The past week has proven to be lucrative for First Resources investors, so let's see if fundamentals drove the company's three-year performance.

Check out our latest analysis for First Resources

To quote Buffett, 'Ships will sail around the world but the Flat Earth Society will flourish. There will continue to be wide discrepancies between price and value in the marketplace...' One way to examine how market sentiment has changed over time is to look at the interaction between a company's share price and its earnings per share (EPS).

During three years of share price growth, First Resources achieved compound earnings per share growth of 40% per year. The average annual share price increase of 6% is actually lower than the EPS growth. So it seems investors have become more cautious about the company, over time. We'd venture the lowish P/E ratio of 6.50 also reflects the negative sentiment around the stock.

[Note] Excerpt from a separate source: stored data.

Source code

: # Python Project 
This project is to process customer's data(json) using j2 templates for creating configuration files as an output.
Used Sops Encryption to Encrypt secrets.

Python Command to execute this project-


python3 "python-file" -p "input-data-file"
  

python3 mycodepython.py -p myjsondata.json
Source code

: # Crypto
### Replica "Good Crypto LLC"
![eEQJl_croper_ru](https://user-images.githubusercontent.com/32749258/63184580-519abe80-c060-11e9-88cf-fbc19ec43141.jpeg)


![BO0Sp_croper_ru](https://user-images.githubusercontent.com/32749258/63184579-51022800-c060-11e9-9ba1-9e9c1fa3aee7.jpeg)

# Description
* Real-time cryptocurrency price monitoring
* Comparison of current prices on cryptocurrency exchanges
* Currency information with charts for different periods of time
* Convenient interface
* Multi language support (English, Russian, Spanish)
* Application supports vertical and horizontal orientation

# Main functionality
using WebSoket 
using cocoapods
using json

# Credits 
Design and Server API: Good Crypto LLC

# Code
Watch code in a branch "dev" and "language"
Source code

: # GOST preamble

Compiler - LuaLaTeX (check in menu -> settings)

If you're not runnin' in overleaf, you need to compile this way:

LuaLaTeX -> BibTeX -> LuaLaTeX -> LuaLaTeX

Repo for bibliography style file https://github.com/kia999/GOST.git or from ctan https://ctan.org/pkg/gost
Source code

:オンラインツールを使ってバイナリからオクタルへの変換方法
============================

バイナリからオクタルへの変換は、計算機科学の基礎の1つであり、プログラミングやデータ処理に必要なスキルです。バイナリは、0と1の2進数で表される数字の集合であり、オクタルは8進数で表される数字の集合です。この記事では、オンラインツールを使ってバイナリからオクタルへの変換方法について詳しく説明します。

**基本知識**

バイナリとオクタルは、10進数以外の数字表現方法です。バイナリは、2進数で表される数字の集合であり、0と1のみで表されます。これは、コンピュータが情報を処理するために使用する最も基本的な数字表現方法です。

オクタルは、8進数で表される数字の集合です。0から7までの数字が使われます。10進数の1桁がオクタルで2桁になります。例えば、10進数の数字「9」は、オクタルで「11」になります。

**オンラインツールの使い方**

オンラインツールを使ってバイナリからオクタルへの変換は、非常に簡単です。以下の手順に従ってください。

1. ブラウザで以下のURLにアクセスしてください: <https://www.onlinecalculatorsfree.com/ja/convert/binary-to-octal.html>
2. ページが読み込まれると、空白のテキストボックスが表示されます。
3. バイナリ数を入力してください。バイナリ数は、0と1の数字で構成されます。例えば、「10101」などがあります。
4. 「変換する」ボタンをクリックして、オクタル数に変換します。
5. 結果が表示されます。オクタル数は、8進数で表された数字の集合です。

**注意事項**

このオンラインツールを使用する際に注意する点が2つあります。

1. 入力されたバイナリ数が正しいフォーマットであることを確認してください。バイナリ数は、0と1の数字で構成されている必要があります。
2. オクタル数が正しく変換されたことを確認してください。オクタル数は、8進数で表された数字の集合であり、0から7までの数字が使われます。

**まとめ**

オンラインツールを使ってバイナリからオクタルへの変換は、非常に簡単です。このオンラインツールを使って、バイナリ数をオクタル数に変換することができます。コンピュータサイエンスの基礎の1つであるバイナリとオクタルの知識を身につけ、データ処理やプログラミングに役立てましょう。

The image below shows how EPS has tracked over time (if you click on the image you can see greater detail).

earnings-per-share-growth
SGX:EB5 Earnings Per Share Growth November 3rd 2023

It is of course excellent to see how First Resources has grown profits over the years, but the future is more important for shareholders. You can see how its balance sheet has strengthened (or weakened) over time in this free interactive graphic.

What About Dividends?

When looking at investment returns, it is important to consider the difference between total shareholder return (TSR) and share price return. Whereas the share price return only reflects the change in the share price, the TSR includes the value of dividends (assuming they were reinvested) and the benefit of any discounted capital raising or spin-off. It's fair to say that the TSR gives a more complete picture for stocks that pay a dividend. As it happens, First Resources' TSR for the last 3 years was 42%, which exceeds the share price return mentioned earlier. This is largely a result of its dividend payments!

A Different Perspective

It's good to see that First Resources has rewarded shareholders with a total shareholder return of 10% in the last twelve months. That's including the dividend. Since the one-year TSR is better than the five-year TSR (the latter coming in at 4% per year), it would seem that the stock's performance has improved in recent times. In the best case scenario, this may hint at some real business momentum, implying that now could be a great time to delve deeper. It's always interesting to track share price performance over the longer term. But to understand First Resources better, we need to consider many other factors. For instance, we've identified 2 warning signs for First Resources (1 is significant) that you should be aware of.

For those who like to find winning investments this free list of growing companies with recent insider purchasing, could be just the ticket.

Please note, the market returns quoted in this article reflect the market weighted average returns of stocks that currently trade on Singaporean exchanges.

Valuation is complex, but we're helping make it simple.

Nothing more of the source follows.